__What this task involves__. Copy the records that follow exactly, leaving nothing out.

[Records to process]

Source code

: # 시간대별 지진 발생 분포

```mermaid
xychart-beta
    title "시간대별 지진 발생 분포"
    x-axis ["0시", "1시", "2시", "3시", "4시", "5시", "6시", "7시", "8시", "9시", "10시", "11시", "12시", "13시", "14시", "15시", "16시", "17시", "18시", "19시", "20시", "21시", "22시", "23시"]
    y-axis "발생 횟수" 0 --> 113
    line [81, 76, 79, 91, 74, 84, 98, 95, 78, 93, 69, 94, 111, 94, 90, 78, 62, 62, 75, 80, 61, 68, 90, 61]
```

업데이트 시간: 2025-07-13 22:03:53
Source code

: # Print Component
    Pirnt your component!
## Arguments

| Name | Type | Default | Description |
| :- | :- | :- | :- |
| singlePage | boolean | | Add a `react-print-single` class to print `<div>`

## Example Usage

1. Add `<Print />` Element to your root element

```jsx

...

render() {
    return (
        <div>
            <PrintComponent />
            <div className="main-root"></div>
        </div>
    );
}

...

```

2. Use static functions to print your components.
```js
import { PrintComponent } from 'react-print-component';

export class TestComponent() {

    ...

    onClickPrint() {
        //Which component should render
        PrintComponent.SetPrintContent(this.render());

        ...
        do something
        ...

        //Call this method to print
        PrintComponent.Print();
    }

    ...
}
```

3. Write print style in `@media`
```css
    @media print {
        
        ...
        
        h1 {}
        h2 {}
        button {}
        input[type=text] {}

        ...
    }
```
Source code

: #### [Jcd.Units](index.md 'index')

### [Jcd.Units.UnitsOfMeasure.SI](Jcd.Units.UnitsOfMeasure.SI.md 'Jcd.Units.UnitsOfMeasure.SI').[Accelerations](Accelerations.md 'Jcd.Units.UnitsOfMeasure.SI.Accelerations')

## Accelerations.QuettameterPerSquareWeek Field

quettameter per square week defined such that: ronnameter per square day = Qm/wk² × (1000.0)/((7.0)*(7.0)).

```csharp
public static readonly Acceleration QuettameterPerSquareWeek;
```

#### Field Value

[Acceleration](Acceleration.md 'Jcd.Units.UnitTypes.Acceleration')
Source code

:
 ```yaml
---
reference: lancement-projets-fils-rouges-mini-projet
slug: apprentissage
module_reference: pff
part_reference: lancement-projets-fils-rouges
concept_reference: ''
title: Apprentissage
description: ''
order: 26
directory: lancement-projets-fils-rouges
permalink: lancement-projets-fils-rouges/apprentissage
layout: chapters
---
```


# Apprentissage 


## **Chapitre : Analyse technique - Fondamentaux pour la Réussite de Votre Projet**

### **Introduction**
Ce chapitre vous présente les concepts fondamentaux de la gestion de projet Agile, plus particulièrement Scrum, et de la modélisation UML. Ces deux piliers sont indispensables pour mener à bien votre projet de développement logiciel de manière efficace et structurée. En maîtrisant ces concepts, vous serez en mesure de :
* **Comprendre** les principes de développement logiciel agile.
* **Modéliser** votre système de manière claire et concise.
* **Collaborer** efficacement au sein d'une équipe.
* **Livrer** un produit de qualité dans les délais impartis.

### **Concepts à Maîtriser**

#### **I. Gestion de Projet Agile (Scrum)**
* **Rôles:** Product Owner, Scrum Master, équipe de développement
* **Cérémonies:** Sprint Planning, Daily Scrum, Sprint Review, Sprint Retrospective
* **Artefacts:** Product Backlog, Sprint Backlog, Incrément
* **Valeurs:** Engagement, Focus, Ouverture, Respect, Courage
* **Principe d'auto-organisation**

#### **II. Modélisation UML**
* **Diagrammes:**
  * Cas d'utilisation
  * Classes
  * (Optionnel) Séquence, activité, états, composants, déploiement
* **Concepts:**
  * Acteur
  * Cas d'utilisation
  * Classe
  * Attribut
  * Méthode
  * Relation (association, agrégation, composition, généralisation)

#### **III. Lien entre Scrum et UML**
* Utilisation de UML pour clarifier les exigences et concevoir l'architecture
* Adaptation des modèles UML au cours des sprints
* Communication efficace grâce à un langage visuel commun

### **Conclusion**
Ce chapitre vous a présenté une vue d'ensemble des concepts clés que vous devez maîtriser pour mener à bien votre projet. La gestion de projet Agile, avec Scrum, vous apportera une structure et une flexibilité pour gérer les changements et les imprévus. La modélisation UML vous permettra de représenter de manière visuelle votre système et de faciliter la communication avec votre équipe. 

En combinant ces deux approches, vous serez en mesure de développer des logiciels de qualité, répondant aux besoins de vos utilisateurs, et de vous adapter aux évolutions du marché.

[/Records to process]

__Finished task__.
Source code

: # 시간대별 지진 발생 분포

```mermaid
xychart-beta
    title "시간대별 지진 발생 분포"
    x-axis ["0시", "1시", "2시", "3시", "4시", "5시", "6시", "7시", "8시", "9시", "10시", "11시", "12시", "13시", "14시", "15시", "16시", "17시", "18시", "19시", "20시", "21시", "22시", "23시"]
    y-axis "발생 횟수" 0 --> 113
    line [81, 76, 79, 91, 74, 84, 98, 95, 78, 93, 69, 94, 111, 94, 90, 78, 62, 62, 75, 80, 61, 68, 90, 61]
```

업데이트 시간: 2025-07-13 22:03:53
Source code

: # Print Component
    Pirnt your component!
## Arguments

| Name | Type | Default | Description |
| :- | :- | :- | :- |
| singlePage | boolean | | Add a `react-print-single` class to print `<div>`

## Example Usage

1. Add `<Print />` Element to your root element

```jsx

...

render() {
    return (
        <div>
            <PrintComponent />
            <div className="main-root"></div>
        </div>
    );
}

...

```

2. Use static functions to print your components.
```js
import { PrintComponent } from 'react-print-component';

export class TestComponent() {

    ...

    onClickPrint() {
        //Which component should render
        PrintComponent.SetPrintContent(this.render());

        ...
        do something
        ...

        //Call this method to print
        PrintComponent.Print();
    }

    ...
}
```

3. Write print style in `@media`
```css
    @media print {
        
        ...
        
        h1 {}
        h2 {}
        button {}
        input[type=text] {}

        ...
    }
```
Source code

: #### [Jcd.Units](index.md 'index')

### [Jcd.Units.UnitsOfMeasure.SI](Jcd.Units.UnitsOfMeasure.SI.md 'Jcd.Units.UnitsOfMeasure.SI').[Accelerations](Accelerations.md 'Jcd.Units.UnitsOfMeasure.SI.Accelerations')

## Accelerations.QuettameterPerSquareWeek Field

quettameter per square week defined such that: ronnameter per square day = Qm/wk² × (1000.0)/((7.0)*(7.0)).

```csharp
public static readonly Acceleration QuettameterPerSquareWeek;
```

#### Field Value

[Acceleration](Acceleration.md 'Jcd.Units.UnitTypes.Acceleration')
Source code

:
 ```yaml
---
reference: lancement-projets-fils-rouges-mini-projet
slug: apprentissage
module_reference: pff
part_reference: lancement-projets-fils-rouges
concept_reference: ''
title: Apprentissage
description: ''
order: 26
directory: lancement-projets-fils-rouges
permalink: lancement-projets-fils-rouges/apprentissage
layout: chapters
---
```


# Apprentissage 


## **Chapitre : Analyse technique - Fondamentaux pour la Réussite de Votre Projet**

### **Introduction**
Ce chapitre vous présente les concepts fondamentaux de la gestion de projet Agile, plus particulièrement Scrum, et de la modélisation UML. Ces deux piliers sont indispensables pour mener à bien votre projet de développement logiciel de manière efficace et structurée. En maîtrisant ces concepts, vous serez en mesure de :
* **Comprendre** les principes de développement logiciel agile.
* **Modéliser** votre système de manière claire et concise.
* **Collaborer** efficacement au sein d'une équipe.
* **Livrer** un produit de qualité dans les délais impartis.

### **Concepts à Maîtriser**

#### **I. Gestion de Projet Agile (Scrum)**
* **Rôles:** Product Owner, Scrum Master, équipe de développement
* **Cérémonies:** Sprint Planning, Daily Scrum, Sprint Review, Sprint Retrospective
* **Artefacts:** Product Backlog, Sprint Backlog, Incrément
* **Valeurs:** Engagement, Focus, Ouverture, Respect, Courage
* **Principe d'auto-organisation**

#### **II. Modélisation UML**
* **Diagrammes:**
  * Cas d'utilisation
  * Classes
  * (Optionnel) Séquence, activité, états, composants, déploiement
* **Concepts:**
  * Acteur
  * Cas d'utilisation
  * Classe
  * Attribut
  * Méthode
  * Relation (association, agrégation, composition, généralisation)

#### **III. Lien entre Scrum et UML**
* Utilisation de UML pour clarifier les exigences et concevoir l'architecture
* Adaptation des modèles UML au cours des sprints
* Communication efficace grâce à un langage visuel commun

### **Conclusion**
Ce chapitre vous a présenté une vue d'ensemble des concepts clés que vous devez maîtriser pour mener à bien votre projet. La gestion de projet Agile, avec Scrum, vous apportera une structure et une flexibilité pour gérer les changements et les imprévus. La modélisation UML vous permettra de représenter de manière visuelle votre système et de faciliter la communication avec votre équipe. 

En combinant ces deux approches, vous serez en mesure de développer des logiciels de qualité, répondant aux besoins de vos utilisateurs, et de vous adapter aux évolutions du marché.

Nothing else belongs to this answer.